Good bookshops are relatively plentiful, and the first place we head to whenever we need something to wrap our heads around is La Central, which has well-stocked branches in both El Raval and on Calle Mallorca in the Eixample. Also in the Eixample is Laie, which has a popular restaurant and hidden terrace, ideal for posing with a hardback and a coffee. For books in English, head to Hibernian (Montseny, 17) in Gràcia for the city’s largest selection. Altaïr (Gran Via Corts Catalanes, 616) is the best bookshop for travel books of all descriptions including a great selection of tomes on geography, anthropology and photography. Norma (Paseo Sant Joan, 9), with its huge range of comic books, is the place to come for all of your superhero needs – we have seen grown men swoon at the selection on offer. Bookish bars are scattered throughout Barcelona too.
We like Babelia (Villarroel 27, 08011 Barcelona) in residential neighbourhood Sant Antoni, especially its microterrace and multilingual selection of second hand books. They also run a number of different events including book clubs and book launches – check the Babelia Facebook page for up to date listings. Just up the road is the Sunday book market on Carrer Comte d’Urgell (Sunday, 9am to about 3pm) – worth a shufty, if not just to check out the frenzied trading card swapping that goes on at the same time between hard-faced kids and equally tough grownups.
In bohemian Raval, Horiginal (Ferlandina 29) hosts regular open mic poetry – a rare thing in Barcelona, where open mic tends to mean ‘drunken guiri singing Van Morrison’ – and has a decent restaurant and bar to boot, with 3 course lunch menu at a little over €10. Just around the corner on Calle Joaquin Costa, Lletraferit (Joaquin Costa 43) combines the best things in life: cocktails and books. Owned by author Alexandre Diego Gary, the bar is quiet, relaxed and has lots of lovely window seats to watch the neighbourhood goings-on while you finish off your masterpiece. A little further from the city centre, Gràcia is home to Heliogabal (Ramon y Cajal, 80), a bar and performance space that often hosts book launches and poetry readings as well as live music and general carousing.
Unmissable for any book lover is the annual celebration of Saint George’s Day (Sant Jordi).
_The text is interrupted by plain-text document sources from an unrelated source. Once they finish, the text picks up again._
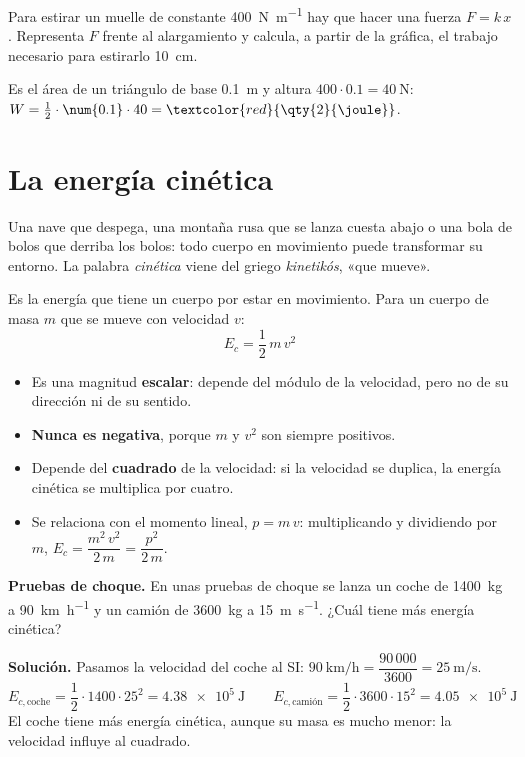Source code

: \begin{exercise}
    Para estirar un muelle de constante \qty{400}{\newton\per\m} hay que hacer una fuerza \(F = k\,x\). Representa \(F\) frente al
    alargamiento y calcula, a partir de la gráfica, el trabajo necesario para estirarlo \qty{10}{\cm}.
    \begin{solu}
        Es el área de un triángulo de base \qty{0.1}{\m} y altura \(400 \cdot \num{0.1} = \qty{40}{\newton}\):
        \(W = \frac{1}{2} \cdot \num{0.1} \cdot 40 = \textcolor{red}{\qty{2}{\joule}}\).
    \end{solu}
\end{exercise}

\section{La energía cinética}\label{sec:ud12-cinetica}

Una nave que despega, una montaña rusa que se lanza cuesta abajo o una bola de bolos que derriba los bolos: todo cuerpo en movimiento
puede transformar su entorno. La palabra \textit{cinética} viene del griego \textit{kinetikós}, «que mueve».

\begin{definition}
    Es la energía que tiene un cuerpo por estar en movimiento. Para un cuerpo de masa \(m\) que se mueve con velocidad \(v\):
    \[ E_c = \frac{1}{2}\,m\,v^2 \]
\end{definition}

\begin{itemize}
    \item Es una magnitud \textbf{escalar}: depende del módulo de la velocidad, pero no de su dirección ni de su sentido.
    \item \textbf{Nunca es negativa}, porque \(m\) y \(v^2\) son siempre positivos.
    \item Depende del \textbf{cuadrado} de la velocidad: si la velocidad se duplica, la energía cinética se multiplica por cuatro.
    \item Se relaciona con el momento lineal, \(p = m\,v\): multiplicando y dividiendo por \(m\), \(E_c = \dfrac{m^2\,v^2}{2\,m} = \dfrac{p^2}{2\,m}\).
\end{itemize}

\begin{example}
    \textbf{Pruebas de choque.} En unas pruebas de choque se lanza un coche de \qty{1400}{\kg} a \qty{90}{\km\per\hour} y un camión de
    \qty{3600}{\kg} a \qty{15}{\m\per\s}. ¿Cuál tiene más energía cinética?

    \textbf{Solución.} Pasamos la velocidad del coche al SI: \(\qty{90}{\km\per\hour} = \dfrac{90\,000}{3600} = \qty{25}{\m\per\s}\).
    \[ E_{c,\text{coche}} = \frac{1}{2} \cdot 1400 \cdot 25^2 = \qty{4.38e5}{\joule} \qquad
    E_{c,\text{camión}} = \frac{1}{2} \cdot 3600 \cdot 15^2 = \qty{4.05e5}{\joule} \]
    El coche tiene más energía cinética, aunque su masa es mucho menor: la velocidad influye al cuadrado.
\end{example}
This local festival is the Catalan equivalent of Saint Valentine’s Day: women traditionally receive roses and men are given books as gifts (although given the fact that as gifts go, a book is much better, the modern Catalan lady may well expect to get a book-shaped something from her special someone). In the days and weeks leading up to the 23rd April, Barcelona’s bookshops begin to bubble over with excitement until they spill out onto the street for the big day: Plaza Catalunya, the Paseo de Gracia, Ramblas and Rambla Catalunya are all lined with book stalls, rose sellers and big-name authors signing books and living the writerly dream.